=== Given information ===

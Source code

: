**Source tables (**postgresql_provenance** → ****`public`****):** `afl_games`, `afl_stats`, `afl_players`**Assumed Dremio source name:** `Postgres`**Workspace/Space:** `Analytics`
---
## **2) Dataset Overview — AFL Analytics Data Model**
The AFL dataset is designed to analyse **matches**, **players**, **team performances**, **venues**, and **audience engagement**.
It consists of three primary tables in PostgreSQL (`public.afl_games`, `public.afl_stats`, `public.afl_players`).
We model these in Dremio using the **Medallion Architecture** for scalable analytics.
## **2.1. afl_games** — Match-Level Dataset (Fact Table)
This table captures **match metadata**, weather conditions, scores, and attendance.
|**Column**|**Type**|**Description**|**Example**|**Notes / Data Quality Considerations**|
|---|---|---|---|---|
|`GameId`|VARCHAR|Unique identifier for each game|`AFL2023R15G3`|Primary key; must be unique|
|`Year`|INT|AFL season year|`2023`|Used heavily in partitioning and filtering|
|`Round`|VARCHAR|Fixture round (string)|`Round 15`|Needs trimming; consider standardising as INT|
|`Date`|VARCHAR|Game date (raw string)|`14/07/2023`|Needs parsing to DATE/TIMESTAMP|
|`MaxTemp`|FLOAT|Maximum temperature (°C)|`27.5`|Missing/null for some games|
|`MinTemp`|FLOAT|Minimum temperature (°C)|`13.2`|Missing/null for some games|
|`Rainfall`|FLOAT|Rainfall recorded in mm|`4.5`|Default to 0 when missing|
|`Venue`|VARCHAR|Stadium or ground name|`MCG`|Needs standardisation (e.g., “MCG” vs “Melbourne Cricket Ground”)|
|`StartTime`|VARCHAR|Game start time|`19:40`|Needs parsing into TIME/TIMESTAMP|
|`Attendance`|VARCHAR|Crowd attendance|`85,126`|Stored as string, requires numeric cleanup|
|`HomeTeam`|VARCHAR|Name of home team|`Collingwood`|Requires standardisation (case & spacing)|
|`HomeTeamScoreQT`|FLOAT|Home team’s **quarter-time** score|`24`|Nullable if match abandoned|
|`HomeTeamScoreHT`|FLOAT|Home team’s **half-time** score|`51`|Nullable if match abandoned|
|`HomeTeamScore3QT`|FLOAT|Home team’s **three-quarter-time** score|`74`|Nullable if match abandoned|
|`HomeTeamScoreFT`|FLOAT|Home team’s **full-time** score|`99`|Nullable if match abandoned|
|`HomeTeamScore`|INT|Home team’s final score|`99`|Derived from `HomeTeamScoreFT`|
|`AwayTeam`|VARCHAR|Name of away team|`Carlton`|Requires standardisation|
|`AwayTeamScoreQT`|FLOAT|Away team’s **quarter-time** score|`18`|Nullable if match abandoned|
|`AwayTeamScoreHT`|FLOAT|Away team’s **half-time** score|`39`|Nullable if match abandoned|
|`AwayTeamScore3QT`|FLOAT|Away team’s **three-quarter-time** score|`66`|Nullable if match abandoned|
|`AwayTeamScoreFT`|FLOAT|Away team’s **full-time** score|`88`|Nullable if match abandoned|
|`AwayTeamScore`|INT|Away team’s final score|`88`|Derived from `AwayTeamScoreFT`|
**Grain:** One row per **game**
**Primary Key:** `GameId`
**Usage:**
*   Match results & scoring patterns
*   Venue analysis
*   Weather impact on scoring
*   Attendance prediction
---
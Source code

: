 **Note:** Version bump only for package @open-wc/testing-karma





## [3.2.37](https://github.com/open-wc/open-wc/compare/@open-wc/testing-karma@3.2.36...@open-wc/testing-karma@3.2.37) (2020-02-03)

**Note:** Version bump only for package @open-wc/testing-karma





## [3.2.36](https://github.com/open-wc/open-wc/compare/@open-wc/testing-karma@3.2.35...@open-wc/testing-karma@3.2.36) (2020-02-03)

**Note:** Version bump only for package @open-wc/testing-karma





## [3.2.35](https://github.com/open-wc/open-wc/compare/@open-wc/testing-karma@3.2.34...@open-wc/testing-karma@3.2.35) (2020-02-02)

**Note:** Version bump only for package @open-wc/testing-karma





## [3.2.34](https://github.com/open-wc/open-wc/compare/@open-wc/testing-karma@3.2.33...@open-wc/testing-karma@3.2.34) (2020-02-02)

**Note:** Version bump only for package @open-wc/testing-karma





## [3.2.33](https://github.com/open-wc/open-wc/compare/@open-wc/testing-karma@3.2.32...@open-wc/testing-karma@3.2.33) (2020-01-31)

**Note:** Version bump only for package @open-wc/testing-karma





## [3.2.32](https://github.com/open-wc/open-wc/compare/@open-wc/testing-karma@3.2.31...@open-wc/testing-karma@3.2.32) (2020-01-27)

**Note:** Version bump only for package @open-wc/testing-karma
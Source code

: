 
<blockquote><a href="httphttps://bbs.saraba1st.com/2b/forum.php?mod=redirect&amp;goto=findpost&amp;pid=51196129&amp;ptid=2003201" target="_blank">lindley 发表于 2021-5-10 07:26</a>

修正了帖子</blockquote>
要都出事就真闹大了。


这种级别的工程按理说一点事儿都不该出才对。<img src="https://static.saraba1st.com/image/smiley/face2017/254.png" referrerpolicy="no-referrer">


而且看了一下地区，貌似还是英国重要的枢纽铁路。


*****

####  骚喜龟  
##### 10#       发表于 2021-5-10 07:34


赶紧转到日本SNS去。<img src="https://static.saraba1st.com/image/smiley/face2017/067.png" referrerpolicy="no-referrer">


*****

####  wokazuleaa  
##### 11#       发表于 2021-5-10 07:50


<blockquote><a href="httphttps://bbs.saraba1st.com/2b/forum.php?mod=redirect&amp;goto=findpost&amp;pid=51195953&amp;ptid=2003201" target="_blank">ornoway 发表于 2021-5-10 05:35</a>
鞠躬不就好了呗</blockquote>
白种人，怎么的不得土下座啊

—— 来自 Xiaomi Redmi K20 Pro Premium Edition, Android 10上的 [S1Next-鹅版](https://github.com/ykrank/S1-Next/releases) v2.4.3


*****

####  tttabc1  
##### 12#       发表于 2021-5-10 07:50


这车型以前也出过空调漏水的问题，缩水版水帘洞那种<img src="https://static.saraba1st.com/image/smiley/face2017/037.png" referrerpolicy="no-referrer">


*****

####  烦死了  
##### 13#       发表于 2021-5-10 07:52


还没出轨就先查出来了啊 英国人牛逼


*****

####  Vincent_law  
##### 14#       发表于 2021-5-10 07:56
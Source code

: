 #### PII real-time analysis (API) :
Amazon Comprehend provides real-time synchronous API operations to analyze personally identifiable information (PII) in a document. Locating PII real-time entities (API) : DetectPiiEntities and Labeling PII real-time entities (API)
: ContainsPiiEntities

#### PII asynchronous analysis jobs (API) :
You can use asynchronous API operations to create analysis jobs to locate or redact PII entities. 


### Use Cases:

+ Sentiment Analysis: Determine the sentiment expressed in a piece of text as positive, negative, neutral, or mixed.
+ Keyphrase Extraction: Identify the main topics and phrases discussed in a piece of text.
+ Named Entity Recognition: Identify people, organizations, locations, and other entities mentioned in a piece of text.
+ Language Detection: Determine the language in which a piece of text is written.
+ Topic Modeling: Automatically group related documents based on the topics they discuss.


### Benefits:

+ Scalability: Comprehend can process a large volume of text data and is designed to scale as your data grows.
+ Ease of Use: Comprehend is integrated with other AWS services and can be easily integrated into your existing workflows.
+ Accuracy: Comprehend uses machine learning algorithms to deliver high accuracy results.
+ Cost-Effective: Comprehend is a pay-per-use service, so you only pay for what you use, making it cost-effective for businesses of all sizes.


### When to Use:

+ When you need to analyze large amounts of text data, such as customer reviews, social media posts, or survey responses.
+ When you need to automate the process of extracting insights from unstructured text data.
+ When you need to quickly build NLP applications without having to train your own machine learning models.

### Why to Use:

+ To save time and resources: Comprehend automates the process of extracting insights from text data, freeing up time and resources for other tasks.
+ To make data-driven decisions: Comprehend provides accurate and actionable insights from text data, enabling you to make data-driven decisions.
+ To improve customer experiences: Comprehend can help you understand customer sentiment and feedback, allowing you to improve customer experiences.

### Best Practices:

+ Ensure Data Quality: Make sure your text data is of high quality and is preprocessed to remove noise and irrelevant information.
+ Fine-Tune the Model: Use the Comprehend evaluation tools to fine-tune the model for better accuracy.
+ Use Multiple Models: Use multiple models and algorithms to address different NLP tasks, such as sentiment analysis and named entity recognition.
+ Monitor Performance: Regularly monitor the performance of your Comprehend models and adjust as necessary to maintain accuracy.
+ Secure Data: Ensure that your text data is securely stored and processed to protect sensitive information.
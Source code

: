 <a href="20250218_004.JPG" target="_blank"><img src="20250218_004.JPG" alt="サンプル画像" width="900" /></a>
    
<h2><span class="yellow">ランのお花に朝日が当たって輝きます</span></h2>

===

Problem requirements: Beginning with the line that has "named entity recognition." and ending with the line that has "to maintain accuracy.", set down the lines above exactly and include no others.

Output below:
+ Use Multiple Models: Use multiple models and algorithms to address different NLP tasks, such as sentiment analysis and named entity recognition.
+ Monitor Performance: Regularly monitor the performance of your Comprehend models and adjust as necessary to maintain accuracy.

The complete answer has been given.